Diffs for revision bumps
Suppose you are making a new revision of the
app-foo/bar package—you are removing
app-foo/bar-1.0.0 and replacing it with the new revision
app-foo/bar-1.0.0-r1. In that case, git (by default) sees two changes: removal of the file
bar-1.0.0.ebuild and addition of the file
bar-1.0.0-r1.ebuild. If you attempt to view your changes with
git diff or
git show, you'll get a useless diff containing the entirety of both files.
Git can be coerced into showing you the diff between the old and new revisions even though they live in separate files. The following command-line options specify how hard git should try to find files that have been copied or renamed:
git diff --find-renames --find-copies --find-copies-harder
In the common case, searching for renames is enough. You can make that behavior the default easily:
git config --local diff.renames true
Using the gentoo git checkout as your local tree
If you want to use your git development checkout as your local tree, you have to do two things:
- make sure the directory has the correct access rights
- generate/get metadata-cache, dtd, glsa, herds.xml and news yourself
For the latter, there are example hooks for portage and paludis. You should probably skip the files /etc/portage/repos.conf/gentoo.conf and /etc/paludis/repositories/gentoo.conf respectively, so that portage/paludis doesn't mess up your checkout (as in: disable auto-sync).
The linked hooks are WIP and may be subject to change!

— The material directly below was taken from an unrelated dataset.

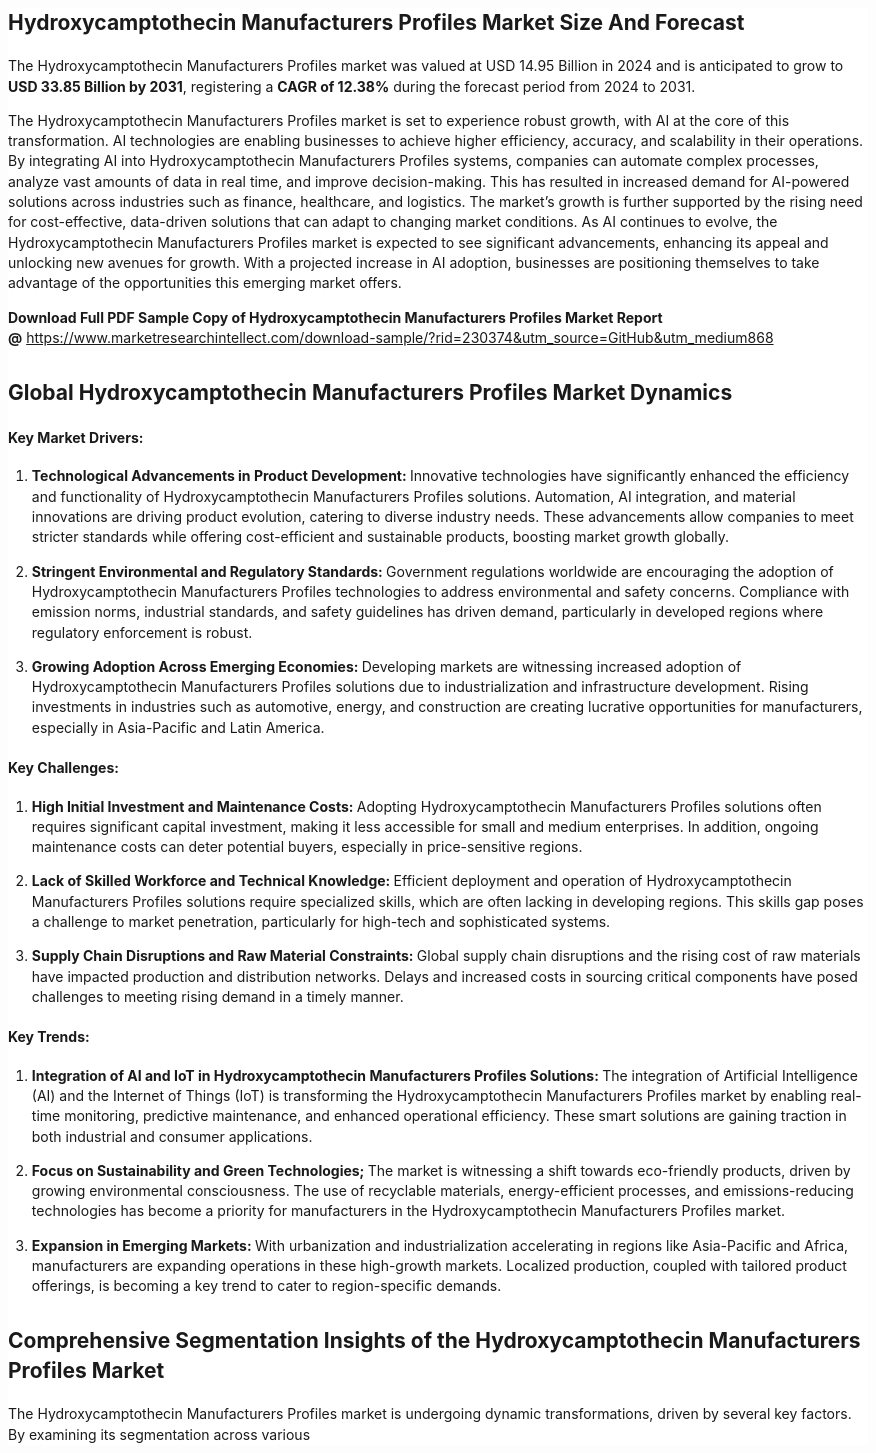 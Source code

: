 <h2>Hydroxycamptothecin Manufacturers Profiles Market Size And Forecast</h2><p>The Hydroxycamptothecin Manufacturers Profiles market was valued at USD 14.95 Billion in 2024 and is anticipated to grow to <strong>USD 33.85 Billion by 2031</strong>, registering a <strong>CAGR of 12.38%</strong> during the forecast period from 2024 to 2031.</p><p>The Hydroxycamptothecin Manufacturers Profiles market is set to experience robust growth, with AI at the core of this transformation. AI technologies are enabling businesses to achieve higher efficiency, accuracy, and scalability in their operations. By integrating AI into Hydroxycamptothecin Manufacturers Profiles systems, companies can automate complex processes, analyze vast amounts of data in real time, and improve decision-making. This has resulted in increased demand for AI-powered solutions across industries such as finance, healthcare, and logistics. The market’s growth is further supported by the rising need for cost-effective, data-driven solutions that can adapt to changing market conditions. As AI continues to evolve, the Hydroxycamptothecin Manufacturers Profiles market is expected to see significant advancements, enhancing its appeal and unlocking new avenues for growth. With a projected increase in AI adoption, businesses are positioning themselves to take advantage of the opportunities this emerging market offers.</p><p><strong>Download Full PDF Sample Copy of Hydroxycamptothecin Manufacturers Profiles Market Report @</strong>&nbsp;<a href="https://www.marketresearchintellect.com/download-sample/?rid=230374&amp;utm_source=GitHub&amp;utm_medium868">https://www.marketresearchintellect.com/download-sample/?rid=230374&amp;utm_source=GitHub&amp;utm_medium868</a></p><h2>Global Hydroxycamptothecin Manufacturers Profiles Market Dynamics</h2><h4><strong>Key Market Drivers:</strong></h4><ol><li><p><strong>Technological Advancements in Product Development:&nbsp;</strong>Innovative technologies have significantly enhanced the efficiency and functionality of Hydroxycamptothecin Manufacturers Profiles solutions. Automation, AI integration, and material innovations are driving product evolution, catering to diverse industry needs. These advancements allow companies to meet stricter standards while offering cost-efficient and sustainable products, boosting market growth globally.</p></li><li><p><strong>Stringent Environmental and Regulatory Standards:&nbsp;</strong>Government regulations worldwide are encouraging the adoption of Hydroxycamptothecin Manufacturers Profiles technologies to address environmental and safety concerns. Compliance with emission norms, industrial standards, and safety guidelines has driven demand, particularly in developed regions where regulatory enforcement is robust.</p></li><li><p><strong>Growing Adoption Across Emerging Economies:&nbsp;</strong>Developing markets are witnessing increased adoption of Hydroxycamptothecin Manufacturers Profiles solutions due to industrialization and infrastructure development. Rising investments in industries such as automotive, energy, and construction are creating lucrative opportunities for manufacturers, especially in Asia-Pacific and Latin America.</p></li></ol><h4><strong>Key Challenges:</strong></h4><ol><li><p><strong>High Initial Investment and Maintenance Costs:&nbsp;</strong>Adopting Hydroxycamptothecin Manufacturers Profiles solutions often requires significant capital investment, making it less accessible for small and medium enterprises. In addition, ongoing maintenance costs can deter potential buyers, especially in price-sensitive regions.</p></li><li><p><strong>Lack of Skilled Workforce and Technical Knowledge:&nbsp;</strong>Efficient deployment and operation of Hydroxycamptothecin Manufacturers Profiles solutions require specialized skills, which are often lacking in developing regions. This skills gap poses a challenge to market penetration, particularly for high-tech and sophisticated systems.</p></li><li><p><strong>Supply Chain Disruptions and Raw Material Constraints:&nbsp;</strong>Global supply chain disruptions and the rising cost of raw materials have impacted production and distribution networks. Delays and increased costs in sourcing critical components have posed challenges to meeting rising demand in a timely manner.</p></li></ol><h4><strong>Key Trends:</strong></h4><ol><li><p><strong>Integration of AI and IoT in Hydroxycamptothecin Manufacturers Profiles Solutions:&nbsp;</strong>The integration of Artificial Intelligence (AI) and the Internet of Things (IoT) is transforming the Hydroxycamptothecin Manufacturers Profiles market by enabling real-time monitoring, predictive maintenance, and enhanced operational efficiency. These smart solutions are gaining traction in both industrial and consumer applications.</p></li><li><p><strong>Focus on Sustainability and Green Technologies;&nbsp;</strong>The market is witnessing a shift towards eco-friendly products, driven by growing environmental consciousness. The use of recyclable materials, energy-efficient processes, and emissions-reducing technologies has become a priority for manufacturers in the Hydroxycamptothecin Manufacturers Profiles market.</p></li><li><p><strong>Expansion in Emerging Markets:&nbsp;</strong>With urbanization and industrialization accelerating in regions like Asia-Pacific and Africa, manufacturers are expanding operations in these high-growth markets. Localized production, coupled with tailored product offerings, is becoming a key trend to cater to region-specific demands.</p></li></ol><div class="article-main__content" data-test-id="publishing-text-block"><h2>Comprehensive Segmentation Insights of the Hydroxycamptothecin Manufacturers Profiles Market</h2><p>The Hydroxycamptothecin Manufacturers Profiles market is undergoing dynamic transformations, driven by several key factors. By examining its segmentation across various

Github pull request made easy
Cd into your gentoo Git repository and add these lines to the repo's .git/config file:
[remote "github"] url = firstname.lastname@example.org:gentoo/gentoo.git fetch = +refs/heads/*:refs/remotes/github/* fetch = +refs/pull/*/head:refs/remotes/github/pr/*
git fetch github
git should go and fetch all pull requests, and list them as branches.
git branch -a
Each pull request will now be displayed as a branch name, each with a different name such as "remotes/github/pr/123". For instance if you wish to fetch changes brought by https://github.com/gentoo/gentoo/pull/105, simply type:
git checkout remotes/github/pr/105
to checkout the pull request.
Grafting Gentoo history onto the active repository
To graft the historical Gentoo repository onto your current one simply run:
git remote add history https://github.com/gentoo/gentoo-gitmig-20150809-draft.git
git fetch history
git replace --graft 56bd759df1d0c750a065b8c845e93d5dfa6b549d history/master
The general syntax of the last command is:
git replace --graft <first new commit> <last old commit>
(This may be useful if you're not using the official versions of the repositories.)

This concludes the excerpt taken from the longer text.